Ontani riesce magistralmente ad unificare ogni vicenda caratterizzante la vita di Nerone; l’Erma che lo raffigura non è altro che un racconto della sua storia per simboli e segni che fanno parte del vocabolario immaginifico dell’artista. La testa e il fallo, elementi cruciali nella geometria dell’erma, si fanno fiamme, alludendo all’incendio di Roma. Le braccia sono quelle della lira, che usava suonare lo stesso Nerone, e che troviamo ancora raffigurata sulla toga e sul neo in prossimità del naso. Il piede nero, come se fosse già carbonizzato dalle fiamme, e al retro, in un rimando continuo alla dualità dell’essere tra umano e animale, la zampa di pappagallo che afferra un peperone e che potrebbe alludere alla figura induista di Garuda, re degli uccelli, simbolo della connessione tra l’uomo e il divino. In riferimento al mondo orientale e seguendo la matrice di una connessione al cosmo interiore, sulla sommità del fallo troviamo l’occhio pineale segno caratterizzante nel lavoro dell’artista nonché rappresentazione del terzo occhio, sede della spiritualità e dell’equilibrio. Infine, non lasciando niente al caso, il maestro Ontani ci delizia con un'ultima chicca sinfonica: le note scritte sulla toga dell'imperatore costituiscono lo spartito musicale della Sonata Op.5 n. 12 del famoso compositore barocco Arcangelo Corelli, il cui titolo La Follia è un chiaro rimando alla follia dello stesso Nerone.

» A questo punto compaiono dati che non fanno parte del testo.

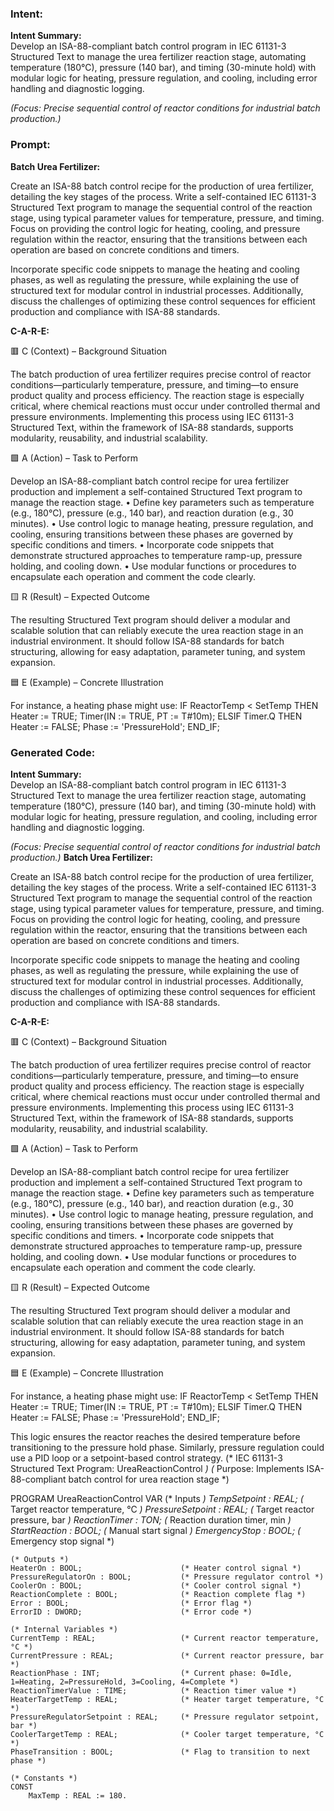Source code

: ### Intent:
**Intent Summary:**  
Develop an ISA-88-compliant batch control program in IEC 61131-3 Structured Text to manage the urea fertilizer reaction stage, automating temperature (180°C), pressure (140 bar), and timing (30-minute hold) with modular logic for heating, pressure regulation, and cooling, including error handling and diagnostic logging.  

*(Focus: Precise sequential control of reactor conditions for industrial batch production.)*

### Prompt:
**Batch Urea Fertilizer:**

Create an ISA-88 batch control recipe for the production of urea fertilizer, detailing the key stages of the process. Write a self-contained IEC 61131-3 Structured Text program to manage the sequential control of the reaction stage, using typical parameter values for temperature, pressure, and timing. Focus on providing the control logic for heating, cooling, and pressure regulation within the reactor, ensuring that the transitions between each operation are based on concrete conditions and timers.

Incorporate specific code snippets to manage the heating and cooling phases, as well as regulating the pressure, while explaining the use of structured text for modular control in industrial processes. Additionally, discuss the challenges of optimizing these control sequences for efficient production and compliance with ISA-88 standards.


**C-A-R-E:**

🟥 C (Context) – Background Situation

The batch production of urea fertilizer requires precise control of reactor conditions—particularly temperature, pressure, and timing—to ensure product quality and process efficiency. The reaction stage is especially critical, where chemical reactions must occur under controlled thermal and pressure environments. Implementing this process using IEC 61131-3 Structured Text, within the framework of ISA-88 standards, supports modularity, reusability, and industrial scalability.

🟩 A (Action) – Task to Perform

Develop an ISA-88-compliant batch control recipe for urea fertilizer production and implement a self-contained Structured Text program to manage the reaction stage.
	•	Define key parameters such as temperature (e.g., 180°C), pressure (e.g., 140 bar), and reaction duration (e.g., 30 minutes).
	•	Use control logic to manage heating, pressure regulation, and cooling, ensuring transitions between these phases are governed by specific conditions and timers.
	•	Incorporate code snippets that demonstrate structured approaches to temperature ramp-up, pressure holding, and cooling down.
	•	Use modular functions or procedures to encapsulate each operation and comment the code clearly.

🟨 R (Result) – Expected Outcome

The resulting Structured Text program should deliver a modular and scalable solution that can reliably execute the urea reaction stage in an industrial environment. It should follow ISA-88 standards for batch structuring, allowing for easy adaptation, parameter tuning, and system expansion.

🟦 E (Example) – Concrete Illustration

For instance, a heating phase might use:
IF ReactorTemp < SetTemp THEN
   Heater := TRUE;
   Timer(IN := TRUE, PT := T#10m);
ELSIF Timer.Q THEN
   Heater := FALSE;
   Phase := 'PressureHold';
END_IF;

### Generated Code:
**Intent Summary:**  
Develop an ISA-88-compliant batch control program in IEC 61131-3 Structured Text to manage the urea fertilizer reaction stage, automating temperature (180°C), pressure (140 bar), and timing (30-minute hold) with modular logic for heating, pressure regulation, and cooling, including error handling and diagnostic logging.  

*(Focus: Precise sequential control of reactor conditions for industrial batch production.)*
**Batch Urea Fertilizer:**

Create an ISA-88 batch control recipe for the production of urea fertilizer, detailing the key stages of the process. Write a self-contained IEC 61131-3 Structured Text program to manage the sequential control of the reaction stage, using typical parameter values for temperature, pressure, and timing. Focus on providing the control logic for heating, cooling, and pressure regulation within the reactor, ensuring that the transitions between each operation are based on concrete conditions and timers.

Incorporate specific code snippets to manage the heating and cooling phases, as well as regulating the pressure, while explaining the use of structured text for modular control in industrial processes. Additionally, discuss the challenges of optimizing these control sequences for efficient production and compliance with ISA-88 standards.


**C-A-R-E:**

🟥 C (Context) – Background Situation

The batch production of urea fertilizer requires precise control of reactor conditions—particularly temperature, pressure, and timing—to ensure product quality and process efficiency. The reaction stage is especially critical, where chemical reactions must occur under controlled thermal and pressure environments. Implementing this process using IEC 61131-3 Structured Text, within the framework of ISA-88 standards, supports modularity, reusability, and industrial scalability.

🟩 A (Action) – Task to Perform

Develop an ISA-88-compliant batch control recipe for urea fertilizer production and implement a self-contained Structured Text program to manage the reaction stage.
	•	Define key parameters such as temperature (e.g., 180°C), pressure (e.g., 140 bar), and reaction duration (e.g., 30 minutes).
	•	Use control logic to manage heating, pressure regulation, and cooling, ensuring transitions between these phases are governed by specific conditions and timers.
	•	Incorporate code snippets that demonstrate structured approaches to temperature ramp-up, pressure holding, and cooling down.
	•	Use modular functions or procedures to encapsulate each operation and comment the code clearly.

🟨 R (Result) – Expected Outcome

The resulting Structured Text program should deliver a modular and scalable solution that can reliably execute the urea reaction stage in an industrial environment. It should follow ISA-88 standards for batch structuring, allowing for easy adaptation, parameter tuning, and system expansion.

🟦 E (Example) – Concrete Illustration

For instance, a heating phase might use:
IF ReactorTemp < SetTemp THEN
   Heater := TRUE;
   Timer(IN := TRUE, PT := T#10m);
ELSIF Timer.Q THEN
   Heater := FALSE;
   Phase := 'PressureHold';
END_IF;

This logic ensures the reactor reaches the desired temperature before transitioning to the pressure hold phase. Similarly, pressure regulation could use a PID loop or a setpoint-based control strategy.
(* IEC 61131-3 Structured Text Program: UreaReactionControl *)
(* Purpose: Implements ISA-88-compliant batch control for urea reaction stage *)

PROGRAM UreaReactionControl
VAR
    (* Inputs *)
    TempSetpoint : REAL;                  (* Target reactor temperature, °C *)
    PressureSetpoint : REAL;              (* Target reactor pressure, bar *)
    ReactionTimer : TON;                  (* Reaction duration timer, min *)
    StartReaction : BOOL;                 (* Manual start signal *)
    EmergencyStop : BOOL;                 (* Emergency stop signal *)
    
    (* Outputs *)
    HeaterOn : BOOL;                      (* Heater control signal *)
    PressureRegulatorOn : BOOL;           (* Pressure regulator control *)
    CoolerOn : BOOL;                      (* Cooler control signal *)
    ReactionComplete : BOOL;              (* Reaction complete flag *)
    Error : BOOL;                         (* Error flag *)
    ErrorID : DWORD;                      (* Error code *)
    
    (* Internal Variables *)
    CurrentTemp : REAL;                   (* Current reactor temperature, °C *)
    CurrentPressure : REAL;               (* Current reactor pressure, bar *)
    ReactionPhase : INT;                  (* Current phase: 0=Idle, 1=Heating, 2=PressureHold, 3=Cooling, 4=Complete *)
    ReactionTimerValue : TIME;            (* Reaction timer value *)
    HeaterTargetTemp : REAL;              (* Heater target temperature, °C *)
    PressureRegulatorSetpoint : REAL;     (* Pressure regulator setpoint, bar *)
    CoolerTargetTemp : REAL;              (* Cooler target temperature, °C *)
    PhaseTransition : BOOL;               (* Flag to transition to next phase *)
    
    (* Constants *)
    CONST
        MaxTemp : REAL := 180.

L’arte di Ontani è come un teatro, un teatro sacro, ritualistico, il cui lessico trova un’analogia nei mitemi teorizzati dall’antropologo francese Claude Lévi-Strauss, ovvero quelle unità primarie caratterizzanti della struttura mitica e che sono riconoscibili in ogni storia (il calco del suo volto, l’occhio pineale, il fallo, le erme). Ontani vede nel mito un sistema di comunicazione che come una partitura musicale va colto nella sua completezza e l’erma per eccellenza riesce a renderne la totalità. Soltanto così, attraverso il contenuto manifesto, si può percepire il contenuto latente e dunque il significato profondo, il cuore della struttura, il teatro della vita.